• **Description of the task**: All of the entries are to be printed exactly as they appear.

Dataset items
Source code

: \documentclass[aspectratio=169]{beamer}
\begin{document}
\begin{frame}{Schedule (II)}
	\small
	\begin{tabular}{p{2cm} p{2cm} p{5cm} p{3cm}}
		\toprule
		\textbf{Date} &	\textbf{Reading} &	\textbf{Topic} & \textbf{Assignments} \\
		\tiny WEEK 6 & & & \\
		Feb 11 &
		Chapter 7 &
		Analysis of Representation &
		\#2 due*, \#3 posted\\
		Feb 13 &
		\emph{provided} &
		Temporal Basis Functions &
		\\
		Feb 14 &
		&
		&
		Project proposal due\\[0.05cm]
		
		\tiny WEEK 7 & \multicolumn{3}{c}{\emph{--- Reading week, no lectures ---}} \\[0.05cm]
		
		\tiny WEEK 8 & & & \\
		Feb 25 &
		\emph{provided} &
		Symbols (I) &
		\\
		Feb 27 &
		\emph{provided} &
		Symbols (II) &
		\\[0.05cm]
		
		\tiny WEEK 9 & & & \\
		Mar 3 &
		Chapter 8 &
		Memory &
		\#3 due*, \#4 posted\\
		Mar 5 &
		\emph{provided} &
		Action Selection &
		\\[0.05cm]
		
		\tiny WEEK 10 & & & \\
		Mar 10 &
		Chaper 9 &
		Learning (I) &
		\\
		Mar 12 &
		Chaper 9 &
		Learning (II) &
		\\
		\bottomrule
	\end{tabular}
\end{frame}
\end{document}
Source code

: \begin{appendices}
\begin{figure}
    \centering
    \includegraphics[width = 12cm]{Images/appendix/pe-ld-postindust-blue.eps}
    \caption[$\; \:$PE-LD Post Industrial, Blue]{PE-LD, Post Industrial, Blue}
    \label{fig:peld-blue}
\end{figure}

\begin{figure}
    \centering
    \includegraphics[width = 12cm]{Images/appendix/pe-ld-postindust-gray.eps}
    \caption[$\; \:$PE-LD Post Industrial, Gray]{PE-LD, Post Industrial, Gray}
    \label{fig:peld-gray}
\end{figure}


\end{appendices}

• **Answer below**:
Source code

: \documentclass[aspectratio=169]{beamer}
\begin{document}
\begin{frame}{Schedule (II)}
	\small
	\begin{tabular}{p{2cm} p{2cm} p{5cm} p{3cm}}
		\toprule
		\textbf{Date} &	\textbf{Reading} &	\textbf{Topic} & \textbf{Assignments} \\
		\tiny WEEK 6 & & & \\
		Feb 11 &
		Chapter 7 &
		Analysis of Representation &
		\#2 due*, \#3 posted\\
		Feb 13 &
		\emph{provided} &
		Temporal Basis Functions &
		\\
		Feb 14 &
		&
		&
		Project proposal due\\[0.05cm]
		
		\tiny WEEK 7 & \multicolumn{3}{c}{\emph{--- Reading week, no lectures ---}} \\[0.05cm]
		
		\tiny WEEK 8 & & & \\
		Feb 25 &
		\emph{provided} &
		Symbols (I) &
		\\
		Feb 27 &
		\emph{provided} &
		Symbols (II) &
		\\[0.05cm]
		
		\tiny WEEK 9 & & & \\
		Mar 3 &
		Chapter 8 &
		Memory &
		\#3 due*, \#4 posted\\
		Mar 5 &
		\emph{provided} &
		Action Selection &
		\\[0.05cm]
		
		\tiny WEEK 10 & & & \\
		Mar 10 &
		Chaper 9 &
		Learning (I) &
		\\
		Mar 12 &
		Chaper 9 &
		Learning (II) &
		\\
		\bottomrule
	\end{tabular}
\end{frame}
\end{document}
Source code

: \begin{appendices}
\begin{figure}
    \centering
    \includegraphics[width = 12cm]{Images/appendix/pe-ld-postindust-blue.eps}
    \caption[$\; \:$PE-LD Post Industrial, Blue]{PE-LD, Post Industrial, Blue}
    \label{fig:peld-blue}
\end{figure}

\begin{figure}
    \centering
    \includegraphics[width = 12cm]{Images/appendix/pe-ld-postindust-gray.eps}
    \caption[$\; \:$PE-LD Post Industrial, Gray]{PE-LD, Post Industrial, Gray}
    \label{fig:peld-gray}
\end{figure}


\end{appendices}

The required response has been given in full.